In this case, specific influences represents collisions between turtle decisions. We define a class TurmiteInteraction
that explicitly represent possible collisions for each location.
class TurmiteInteraction:
def __init__(self):
self.dropMarks = LinkedHashSet()
self.removeMarks = LinkedHashSet()
self.changeDirections = LinkedHashSet()
def isColliding(self):
return self.removeMarks.size() > 1 or self.dropMarks.size() > 1
Then, it is easy to implement the reaction model whether the influences are colliding or not. To do so we redefine the makeRegularReaction
method.
class MultiTurmiteReactionModel(LogoDefaultReactionModel):
def __init__(self,parameters):
self.parameters = parameters
def makeRegularReaction(
self,
transitoryTimeMin,
transitoryTimeMax,
consistentState,
regularInfluencesOftransitoryStateDynamics,
remainingInfluences
):
nonSpecificInfluences = LinkedHashSet()
collisions = {}
for influence in regularInfluencesOftransitoryStateDynamics:
if influence.category == DropMark.CATEGORY:
if not influence.mark.location in collisions:
collisions[influence.mark.location] = TurmiteInteraction()
collisions[influence.mark.location].dropMarks.add(influence)
elif influence.category == RemoveMark.CATEGORY:
if not influence.mark.location in collisions:
collisions[influence.mark.location] = TurmiteInteraction()
collisions[influence.mark.location].removeMarks.add(influence)
elif influence.category == ChangeDirection.CATEGORY:
if not influence.target.location in collisions:
collisions[influence.target.location] = TurmiteInteraction()
collisions[influence.target.location].changeDirections.add(influence)
else:
nonSpecificInfluences.add(influence)
for collision in collisions.values():
if collision.isColliding():
if not collision.dropMarks.isEmpty() and not self.parameters.inverseMarkUpdate:
nonSpecificInfluences.add(
collision.dropMarks.iterator().next()
)
if not collision.removeMarks.isEmpty() and not self.parameters.inverseMarkUpdate:
nonSpecificInfluences.add(
collision.removeMarks.iterator().next()
)
if not self.parameters.removeDirectionChange:
nonSpecificInfluences.addAll(collision.changeDirections)
else:
nonSpecificInfluences.addAll(collision.changeDirections)
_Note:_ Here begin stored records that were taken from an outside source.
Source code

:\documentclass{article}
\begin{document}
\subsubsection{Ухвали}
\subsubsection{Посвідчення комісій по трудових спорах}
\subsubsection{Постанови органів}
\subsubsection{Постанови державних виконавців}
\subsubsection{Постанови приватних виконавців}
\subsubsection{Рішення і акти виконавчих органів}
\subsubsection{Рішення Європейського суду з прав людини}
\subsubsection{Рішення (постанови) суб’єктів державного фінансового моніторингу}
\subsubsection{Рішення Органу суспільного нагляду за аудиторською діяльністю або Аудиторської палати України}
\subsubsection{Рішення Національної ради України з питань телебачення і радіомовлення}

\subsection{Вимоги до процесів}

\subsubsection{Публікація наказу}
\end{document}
if not collision.dropMarks.isEmpty():
nonSpecificInfluences.add(
collision.dropMarks.iterator().next()
)
if not collision.removeMarks.isEmpty():
nonSpecificInfluences.add(
collision.removeMarks.iterator().next()
)
super(MultiTurmiteReactionModel, self).makeRegularReaction(
transitoryTimeMin,
transitoryTimeMax,
consistentState,
nonSpecificInfluences,
remainingInfluences
)
The simulation model of this example is located in the class MultiTurmiteSimulationModel
.
Such as in the previous example, we have to redefine the function generateAgents
to specify the initial population of agents of the simulation. However, contrary to the previous examples, we have to redefine the function generateLevels
to specify the reaction model we use:
class MultiTurmiteSimulationModel(AbstractLogoSimulationModel):
def __init__(self, parameters):
super(MultiTurmiteSimulationModel, self).__init__(parameters)
def randomDirection(self):
rand = PRNG.randomDouble()
if rand < 0.25:
return LogoEnvPLS.NORTH
elif rand < 0.5:
return LogoEnvPLS.WEST
elif rand < 0.75:
return LogoEnvPLS.SOUTH
return LogoEnvPLS.EAST
def generateLevels(self, simulationParameters):
logo = ExtendedLevel(
simulationParameters.initialTime,
LogoSimulationLevelList.LOGO,
PeriodicTimeModel(
1,
0,
simulationParameters.initialTime
),
MultiTurmiteReactionModel(simulationParameters)
)
levelList = []
levelList.append(logo)
return levelList
runner = Similar2LogoWebRunner()
runner.config.setExportAgents(True)
runner.config.setExportMarks(True)
model = MultiTurmiteSimulationModel(MultiTurmiteSimulationParameters())
runner.initializeRunner(model)
runner.addProbe('Real time matcher', RealTimeMatcherProbe(20.0))
runner.showView()
Such as in the previous example, we want to observe the turtles and the marks.